Now, calculate \( A^{-1} \):
\( A^{-1} = \frac{1}{|A|} \text{adj.A} = \frac{1}{-1} \begin{bmatrix} -1 & 8 & -12 \\ 0 & 1 & -2 \\ 1 & -10 & 15 \end{bmatrix} = \begin{bmatrix} 1 & -8 & 12 \\ 0 & -1 & 2 \\ -1 & 10 & -15 \end{bmatrix} \).
Finally, calculate \( (AB)^{-1} = B^{-1} A^{-1} \):
\( (AB)^{-1} = \begin{bmatrix} 1 & 3 & 3 \\ 1 & 4 & 3 \\ 1 & 3 & 4 \end{bmatrix} \begin{bmatrix} 1 & -8 & 12 \\ 0 & -1 & 2 \\ -1 & 10 & -15 \end{bmatrix} \)
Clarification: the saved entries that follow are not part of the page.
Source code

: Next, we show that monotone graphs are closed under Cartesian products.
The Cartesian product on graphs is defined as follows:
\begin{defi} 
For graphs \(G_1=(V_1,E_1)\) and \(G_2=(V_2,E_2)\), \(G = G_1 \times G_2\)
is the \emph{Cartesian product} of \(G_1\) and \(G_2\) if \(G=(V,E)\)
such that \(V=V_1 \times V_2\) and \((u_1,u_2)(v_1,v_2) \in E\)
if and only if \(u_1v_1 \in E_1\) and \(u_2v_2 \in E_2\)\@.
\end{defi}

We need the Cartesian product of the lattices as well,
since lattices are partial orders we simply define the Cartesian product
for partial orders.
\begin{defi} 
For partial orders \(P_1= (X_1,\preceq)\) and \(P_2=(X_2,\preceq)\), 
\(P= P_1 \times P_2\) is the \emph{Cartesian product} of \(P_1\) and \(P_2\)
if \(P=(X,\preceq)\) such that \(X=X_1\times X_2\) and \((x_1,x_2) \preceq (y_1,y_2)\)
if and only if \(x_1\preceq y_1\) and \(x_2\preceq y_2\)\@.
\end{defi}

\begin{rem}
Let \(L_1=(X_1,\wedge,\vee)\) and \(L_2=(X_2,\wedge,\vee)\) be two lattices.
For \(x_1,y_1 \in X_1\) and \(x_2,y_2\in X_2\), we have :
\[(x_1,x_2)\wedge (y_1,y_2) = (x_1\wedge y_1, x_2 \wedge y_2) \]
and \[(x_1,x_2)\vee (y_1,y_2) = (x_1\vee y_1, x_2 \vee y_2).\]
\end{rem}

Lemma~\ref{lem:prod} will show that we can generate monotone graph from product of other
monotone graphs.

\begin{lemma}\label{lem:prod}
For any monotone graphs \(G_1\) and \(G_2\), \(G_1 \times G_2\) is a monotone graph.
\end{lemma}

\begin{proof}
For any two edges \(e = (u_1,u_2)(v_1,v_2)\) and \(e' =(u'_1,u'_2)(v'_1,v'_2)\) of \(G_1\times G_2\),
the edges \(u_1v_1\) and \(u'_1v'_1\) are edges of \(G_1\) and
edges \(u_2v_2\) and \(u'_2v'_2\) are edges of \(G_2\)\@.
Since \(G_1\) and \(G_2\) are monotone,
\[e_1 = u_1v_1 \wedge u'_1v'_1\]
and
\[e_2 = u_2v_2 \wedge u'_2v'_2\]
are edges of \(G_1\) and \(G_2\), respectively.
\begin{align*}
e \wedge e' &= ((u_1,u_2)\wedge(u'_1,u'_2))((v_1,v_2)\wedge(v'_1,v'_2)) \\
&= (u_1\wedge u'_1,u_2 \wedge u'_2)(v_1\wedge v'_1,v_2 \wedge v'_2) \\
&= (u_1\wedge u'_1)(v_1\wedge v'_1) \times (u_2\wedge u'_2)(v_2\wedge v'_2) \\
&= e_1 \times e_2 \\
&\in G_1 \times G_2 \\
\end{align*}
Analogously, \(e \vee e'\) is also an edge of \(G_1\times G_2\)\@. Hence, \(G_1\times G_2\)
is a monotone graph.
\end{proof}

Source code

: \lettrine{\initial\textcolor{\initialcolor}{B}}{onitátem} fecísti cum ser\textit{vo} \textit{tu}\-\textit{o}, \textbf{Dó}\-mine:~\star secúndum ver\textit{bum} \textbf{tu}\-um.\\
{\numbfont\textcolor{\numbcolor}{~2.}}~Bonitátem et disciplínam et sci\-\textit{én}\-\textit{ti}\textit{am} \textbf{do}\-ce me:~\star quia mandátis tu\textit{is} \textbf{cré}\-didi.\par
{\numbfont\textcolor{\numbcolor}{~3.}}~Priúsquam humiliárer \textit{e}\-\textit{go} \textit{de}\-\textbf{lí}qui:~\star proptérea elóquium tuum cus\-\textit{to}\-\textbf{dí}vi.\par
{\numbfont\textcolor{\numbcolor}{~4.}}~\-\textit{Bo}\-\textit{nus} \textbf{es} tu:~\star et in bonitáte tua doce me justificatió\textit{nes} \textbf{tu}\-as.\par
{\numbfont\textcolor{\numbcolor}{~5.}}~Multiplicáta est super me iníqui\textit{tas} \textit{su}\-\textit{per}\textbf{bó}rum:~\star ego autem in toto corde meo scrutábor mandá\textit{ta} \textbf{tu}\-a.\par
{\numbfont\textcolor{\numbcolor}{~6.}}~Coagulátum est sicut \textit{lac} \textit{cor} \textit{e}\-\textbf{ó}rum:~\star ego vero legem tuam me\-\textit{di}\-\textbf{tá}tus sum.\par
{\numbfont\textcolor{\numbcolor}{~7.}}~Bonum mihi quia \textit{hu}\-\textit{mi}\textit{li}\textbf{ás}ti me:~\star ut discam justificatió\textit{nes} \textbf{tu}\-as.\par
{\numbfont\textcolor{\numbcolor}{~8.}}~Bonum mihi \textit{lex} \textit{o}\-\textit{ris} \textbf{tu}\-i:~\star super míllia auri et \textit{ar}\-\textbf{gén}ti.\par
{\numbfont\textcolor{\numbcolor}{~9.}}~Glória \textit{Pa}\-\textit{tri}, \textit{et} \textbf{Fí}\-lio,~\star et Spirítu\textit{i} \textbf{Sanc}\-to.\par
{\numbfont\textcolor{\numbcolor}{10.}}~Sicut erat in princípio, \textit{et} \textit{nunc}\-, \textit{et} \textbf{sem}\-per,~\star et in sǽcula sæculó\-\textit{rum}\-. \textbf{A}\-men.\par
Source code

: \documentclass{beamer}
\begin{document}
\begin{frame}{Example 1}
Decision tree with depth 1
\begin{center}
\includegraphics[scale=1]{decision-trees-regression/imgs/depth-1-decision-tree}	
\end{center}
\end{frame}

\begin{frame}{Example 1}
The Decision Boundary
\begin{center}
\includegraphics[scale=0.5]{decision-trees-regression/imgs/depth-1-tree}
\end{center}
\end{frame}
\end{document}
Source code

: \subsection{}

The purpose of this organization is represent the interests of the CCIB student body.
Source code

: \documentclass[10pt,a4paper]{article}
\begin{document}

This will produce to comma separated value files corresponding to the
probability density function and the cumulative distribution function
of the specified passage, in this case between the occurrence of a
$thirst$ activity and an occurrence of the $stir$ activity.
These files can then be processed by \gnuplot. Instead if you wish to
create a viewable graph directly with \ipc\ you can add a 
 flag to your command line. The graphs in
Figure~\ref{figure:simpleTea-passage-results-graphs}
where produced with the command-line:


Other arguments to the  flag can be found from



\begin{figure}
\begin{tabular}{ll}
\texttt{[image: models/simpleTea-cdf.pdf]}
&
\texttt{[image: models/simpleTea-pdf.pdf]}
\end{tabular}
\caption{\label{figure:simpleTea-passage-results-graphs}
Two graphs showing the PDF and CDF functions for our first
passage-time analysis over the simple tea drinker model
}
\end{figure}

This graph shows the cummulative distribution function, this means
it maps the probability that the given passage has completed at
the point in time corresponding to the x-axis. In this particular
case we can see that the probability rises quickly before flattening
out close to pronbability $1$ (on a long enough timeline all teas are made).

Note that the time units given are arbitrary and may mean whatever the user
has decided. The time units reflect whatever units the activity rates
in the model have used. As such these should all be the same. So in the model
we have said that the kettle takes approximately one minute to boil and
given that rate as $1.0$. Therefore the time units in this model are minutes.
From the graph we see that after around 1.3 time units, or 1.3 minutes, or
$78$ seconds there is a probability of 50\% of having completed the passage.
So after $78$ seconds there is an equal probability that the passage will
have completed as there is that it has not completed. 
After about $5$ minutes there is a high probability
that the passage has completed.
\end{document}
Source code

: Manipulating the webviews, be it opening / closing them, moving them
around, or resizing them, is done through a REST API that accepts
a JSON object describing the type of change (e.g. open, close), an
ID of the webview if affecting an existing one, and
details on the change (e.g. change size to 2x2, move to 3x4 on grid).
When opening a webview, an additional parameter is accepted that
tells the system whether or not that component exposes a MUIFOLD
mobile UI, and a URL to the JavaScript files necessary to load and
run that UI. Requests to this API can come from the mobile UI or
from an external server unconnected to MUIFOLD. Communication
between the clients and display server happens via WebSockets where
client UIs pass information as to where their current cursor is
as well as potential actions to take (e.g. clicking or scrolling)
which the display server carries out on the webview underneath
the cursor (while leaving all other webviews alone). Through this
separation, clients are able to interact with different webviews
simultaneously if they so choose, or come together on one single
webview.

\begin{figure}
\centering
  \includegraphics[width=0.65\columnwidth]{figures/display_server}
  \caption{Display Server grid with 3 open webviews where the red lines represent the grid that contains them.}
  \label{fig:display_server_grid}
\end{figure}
\( = \begin{bmatrix} 1+0-3 & -8-3+30 & 12+6-45 \\ 1+0-3 & -8-4+30 & 12+8-45 \\ 1+0-4 & -8-3+40 & 12+6-60 \end{bmatrix} \)
\( = \begin{bmatrix} -2 & 19 & -27 \\ -2 & 18 & -25 \\ -3 & 29 & -42 \end{bmatrix} \).
In simple words: To find the inverse of the product of two matrices (AB), we used the rule that it equals the inverse of B multiplied by the inverse of A. We already had \( B^{-1} \), so we calculated \( A^{-1} \) first. Then, we multiplied \( B^{-1} \) by \( A^{-1} \) to get the final answer.
🎯 Exam Tip: Remember the property \( (AB)^{-1} = B^{-1} A^{-1} \) for matrix products. Always calculate inverses accurately by finding the determinant and adjoint first.
Question 8. If \( A = \begin{bmatrix} 1 & \tan \alpha \\ -\tan \alpha & 1 \end{bmatrix} \), then prove that : \( A^T A^{-1} = \begin{bmatrix} \cos 2\alpha & -\sin 2\alpha \\ \sin 2\alpha & \cos 2\alpha \end{bmatrix} \).
Answer:
Given matrix \( A = \begin{bmatrix} 1 & \tan \alpha \\ -\tan \alpha & 1 \end{bmatrix} \).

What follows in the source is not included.